Partimmo l'indomani mattina da Iztapalapa. L'argine su cui correva la strada era largo otto passi, e tracciava una linea assolutamente retta tra Iztapalapa e Messico. Benché così largo, non riusciva a tenere tutta la gente che andava e veniva da Messico e quelli che erano venuti apposta per vederci; tra tanta folla ci era difficile aprirci un varco. Le torri e i cues erano gremiti di gente, e da tutte le parti del lago accorrevano canoe.

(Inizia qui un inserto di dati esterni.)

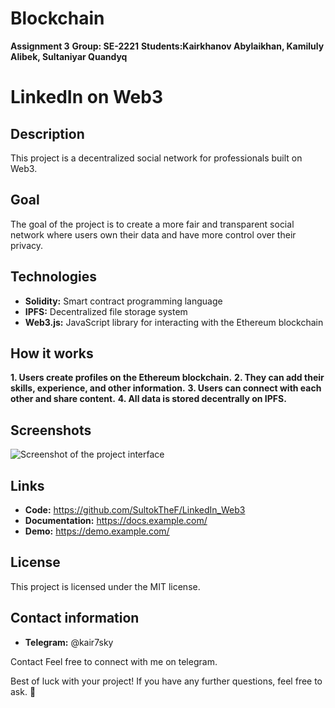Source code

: # Blockchain
**Assignment 3**
**Group: SE-2221**
**Students:Kairkhanov Abylaikhan, Kamiluly Alibek, Sultaniyar Quandyq**
# LinkedIn on Web3

## Description

This project is a decentralized social network for professionals built on Web3.

## Goal

The goal of the project is to create a more fair and transparent social network where users own their data and have more control over their privacy.

## Technologies

* **Solidity:** Smart contract programming language
* **IPFS:** Decentralized file storage system
* **Web3.js:** JavaScript library for interacting with the Ethereum blockchain

## How it works

**1. Users create profiles on the Ethereum blockchain.**
**2. They can add their skills, experience, and other information.**
**3. Users can connect with each other and share content.**
**4. All data is stored decentrally on IPFS.**

## Screenshots

![Screenshot of the project interface](https://i.imgur.com/screenshot.png)

## Links

* **Code:** https://github.com/SultokTheF/LinkedIn_Web3
* **Documentation:** https://docs.example.com/
* **Demo:** https://demo.example.com/

## License

This project is licensed under the MIT license.

## Contact information

* **Telegram:** @kair7sky



Contact
Feel free to connect with me on telegram.

Best of luck with your project! If you have any further questions, feel free to ask. 🚀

Nessuno aveva mai visto cavalli, né uomini come noi.

Noi eravamo ammutoliti tutti, per lo spettacolo che avevamo davanti, e non credevamo ai nostri occhi: grandi città sorgevano sulla terra, e più grandi ancora sul lago. Il lago stesso formicolava di canoe. Ponti e ponti interrompevano l'argine; davanti a noi la grande città di Messico. E noi, meno di quattrocento uomini, pensavamo alle parole della gente di Guaxocingo, di Tlaxcala, di Tamanalco, e agli avvertimenti che avevamo ricevuto. Consideri il lettore se il mio racconto non sia degno di riflessioni: quali uomini al mondo hanno mai mostrato tanto ardire?  (p. 157)

 

Ci sono pagine che direi abbacinanti.

 

Il giorno appresso ci mettemmo per una strada molto ampia su un argine che conduceva a Iztapalapa, e passavamo di meraviglia in meraviglia vedendo tanti paesi e città, alcune costruite sull'acqua e altre in terraferma, e quel grande argine che portava a Messico, così dritto e piano. Vaste città, edifici, e templi smisurati sorgevano dall'acqua, tutti fatti di pietra, come negli incantesimi della storia di Amadigi. I soldati si domandavano se quello non fosse tutto un sogno. Non sorprenda che io scriva in questo tono: tutto era così meraviglioso che mi mancano le parole per descrivere questa prima visione di cose che non avremmo potuto figurarci neanche in sogno.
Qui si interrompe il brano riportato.